Cinq ans que j'y patauge, et je ne m'y fais pas. Je n'aime pas l'odeur du ciment au petit matin. Cette chiasse grise qui s'écoule à longueur de chantiers, uniformité visqueuse témoin de l'indigence souillon de nos relations physiques à la planète, a transformé toute architecture en virtuosité du cache-misère, tout art d'habiter l'espace en ...« design », cet avatar industriel stérile de l'un des sommets de la pensée humaine. Le ciment est le techno-rejeton foireux d'un art qui rassemblait tous les autres.

Cette bouse chimique à peine séchée, la poussière s'en échappe déjà, annonçant le vieillissement prématuré de nos vanités d'érections monumentales, aussi pénibles qu'éphémères. Nos constructions sont à l'image de la pensée eunuque de nos pharaons de sable, héritiers de baronnies incultes se piquant d'encourager les beaux-arts et la science de l'ingénieur, lorsqu'il ne s'agit que d'habiller de plastiques colorés et de verre teinté auto-lavant l'univers carcéral de nos vies quotidiennes.

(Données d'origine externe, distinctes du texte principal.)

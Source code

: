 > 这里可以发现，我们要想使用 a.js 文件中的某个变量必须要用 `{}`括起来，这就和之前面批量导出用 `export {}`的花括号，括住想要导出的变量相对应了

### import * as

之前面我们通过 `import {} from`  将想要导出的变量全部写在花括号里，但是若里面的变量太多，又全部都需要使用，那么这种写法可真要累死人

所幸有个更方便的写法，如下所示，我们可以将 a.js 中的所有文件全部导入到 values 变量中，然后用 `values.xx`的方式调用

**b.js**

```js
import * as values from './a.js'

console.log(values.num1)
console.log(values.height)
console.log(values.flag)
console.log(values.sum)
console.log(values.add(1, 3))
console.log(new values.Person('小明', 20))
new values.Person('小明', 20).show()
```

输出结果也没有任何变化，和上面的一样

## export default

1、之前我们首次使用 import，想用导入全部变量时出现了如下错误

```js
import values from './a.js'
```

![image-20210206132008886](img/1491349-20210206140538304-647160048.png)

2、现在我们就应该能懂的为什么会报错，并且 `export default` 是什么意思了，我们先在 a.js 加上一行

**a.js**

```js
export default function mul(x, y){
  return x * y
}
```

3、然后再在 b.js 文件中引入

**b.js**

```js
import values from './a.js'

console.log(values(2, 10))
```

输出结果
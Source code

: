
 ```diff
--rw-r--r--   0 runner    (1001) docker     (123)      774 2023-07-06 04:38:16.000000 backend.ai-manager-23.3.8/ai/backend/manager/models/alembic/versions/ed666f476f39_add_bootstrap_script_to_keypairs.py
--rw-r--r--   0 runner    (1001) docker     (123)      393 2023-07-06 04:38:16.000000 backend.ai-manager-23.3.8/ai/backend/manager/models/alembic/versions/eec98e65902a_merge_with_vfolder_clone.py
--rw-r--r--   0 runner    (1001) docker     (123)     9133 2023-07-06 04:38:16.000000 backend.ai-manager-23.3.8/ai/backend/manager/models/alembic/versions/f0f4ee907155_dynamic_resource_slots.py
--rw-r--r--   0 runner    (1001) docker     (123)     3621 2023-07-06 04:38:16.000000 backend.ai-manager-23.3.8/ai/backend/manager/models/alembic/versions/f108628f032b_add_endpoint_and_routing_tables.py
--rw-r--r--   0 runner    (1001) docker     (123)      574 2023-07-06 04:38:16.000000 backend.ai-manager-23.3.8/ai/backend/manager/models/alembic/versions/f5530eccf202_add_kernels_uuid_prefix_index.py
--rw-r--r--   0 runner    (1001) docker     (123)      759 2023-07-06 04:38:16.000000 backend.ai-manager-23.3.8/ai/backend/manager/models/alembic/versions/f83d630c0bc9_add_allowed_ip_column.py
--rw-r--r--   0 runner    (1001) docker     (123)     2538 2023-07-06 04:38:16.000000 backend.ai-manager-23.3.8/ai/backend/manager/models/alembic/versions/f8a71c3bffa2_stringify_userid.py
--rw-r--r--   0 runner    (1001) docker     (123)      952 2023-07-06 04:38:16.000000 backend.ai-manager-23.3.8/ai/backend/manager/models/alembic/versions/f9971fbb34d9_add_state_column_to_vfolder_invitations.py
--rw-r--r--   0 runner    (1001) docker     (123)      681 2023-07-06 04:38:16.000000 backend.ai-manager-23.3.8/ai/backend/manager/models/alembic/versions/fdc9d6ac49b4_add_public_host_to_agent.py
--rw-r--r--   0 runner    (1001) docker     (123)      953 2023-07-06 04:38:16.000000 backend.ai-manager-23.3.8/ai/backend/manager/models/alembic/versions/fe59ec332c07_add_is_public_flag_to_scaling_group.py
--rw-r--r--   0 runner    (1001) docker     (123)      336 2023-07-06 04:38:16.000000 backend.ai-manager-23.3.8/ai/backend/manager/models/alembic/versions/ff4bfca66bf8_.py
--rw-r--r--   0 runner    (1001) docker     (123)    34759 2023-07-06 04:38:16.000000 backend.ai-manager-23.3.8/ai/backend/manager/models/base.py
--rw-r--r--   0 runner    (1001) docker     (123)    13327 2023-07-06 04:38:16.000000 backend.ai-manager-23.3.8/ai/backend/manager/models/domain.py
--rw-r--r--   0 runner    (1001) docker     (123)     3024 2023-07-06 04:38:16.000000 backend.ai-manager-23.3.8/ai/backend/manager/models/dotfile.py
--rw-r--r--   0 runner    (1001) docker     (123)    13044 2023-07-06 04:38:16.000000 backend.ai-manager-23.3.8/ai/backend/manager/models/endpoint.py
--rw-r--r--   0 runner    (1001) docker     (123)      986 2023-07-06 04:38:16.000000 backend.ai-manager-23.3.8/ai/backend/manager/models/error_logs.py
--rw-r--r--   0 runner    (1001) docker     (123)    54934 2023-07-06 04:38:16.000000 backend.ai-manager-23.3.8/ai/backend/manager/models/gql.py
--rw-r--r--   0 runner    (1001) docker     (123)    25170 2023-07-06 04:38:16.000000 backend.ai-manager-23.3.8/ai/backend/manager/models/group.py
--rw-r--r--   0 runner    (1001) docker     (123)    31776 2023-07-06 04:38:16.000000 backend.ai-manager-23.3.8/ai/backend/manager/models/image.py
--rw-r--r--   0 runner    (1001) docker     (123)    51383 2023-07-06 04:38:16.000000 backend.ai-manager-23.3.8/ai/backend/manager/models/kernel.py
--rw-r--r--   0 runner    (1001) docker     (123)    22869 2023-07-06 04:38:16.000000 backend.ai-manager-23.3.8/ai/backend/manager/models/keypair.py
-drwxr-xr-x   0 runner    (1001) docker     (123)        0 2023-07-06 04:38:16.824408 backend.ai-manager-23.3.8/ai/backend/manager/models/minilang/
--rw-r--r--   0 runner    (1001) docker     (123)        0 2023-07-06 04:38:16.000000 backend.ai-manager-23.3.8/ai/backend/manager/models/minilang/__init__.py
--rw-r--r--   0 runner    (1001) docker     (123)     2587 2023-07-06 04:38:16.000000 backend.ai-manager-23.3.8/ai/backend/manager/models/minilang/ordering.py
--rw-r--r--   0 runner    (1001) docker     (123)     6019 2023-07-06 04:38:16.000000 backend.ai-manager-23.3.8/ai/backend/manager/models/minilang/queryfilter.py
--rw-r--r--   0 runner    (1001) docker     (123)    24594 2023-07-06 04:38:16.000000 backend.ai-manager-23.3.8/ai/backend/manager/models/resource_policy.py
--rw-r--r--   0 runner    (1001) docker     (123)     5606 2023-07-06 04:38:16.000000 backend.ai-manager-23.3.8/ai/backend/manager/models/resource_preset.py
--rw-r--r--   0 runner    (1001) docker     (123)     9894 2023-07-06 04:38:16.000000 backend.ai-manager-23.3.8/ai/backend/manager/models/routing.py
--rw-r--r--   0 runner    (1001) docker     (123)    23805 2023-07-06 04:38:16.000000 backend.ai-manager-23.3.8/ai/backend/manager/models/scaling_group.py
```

Rien ne ressemble plus à une cage qu'un bâtiment en construction. Qui a vu le quadrillage à nu du fer à béton en mailles de rouille serrées s'étaler en grands pans géométriques assemblés à l'angle droit, sait qu'un plancher où un mur terminés n'ont que l'apparence de la lisse sérénité. Sous la surface, aucune histoire, pas de racine. Aucun geste authentique, peaufiné avec l'amour d'un métier, que le lieu aurait transmis par capillarité à ses occupants. Rien de cela. Juste l'écho sec et froid d'un grillage de gros fers torsadés, étonnant reflet de l'oméga de nos politiques sociales cruellement contemporaines.

Nous fabriquons des décombres, que nous prétendons habiter alors que nous n'en sommes que les meubles accessoires.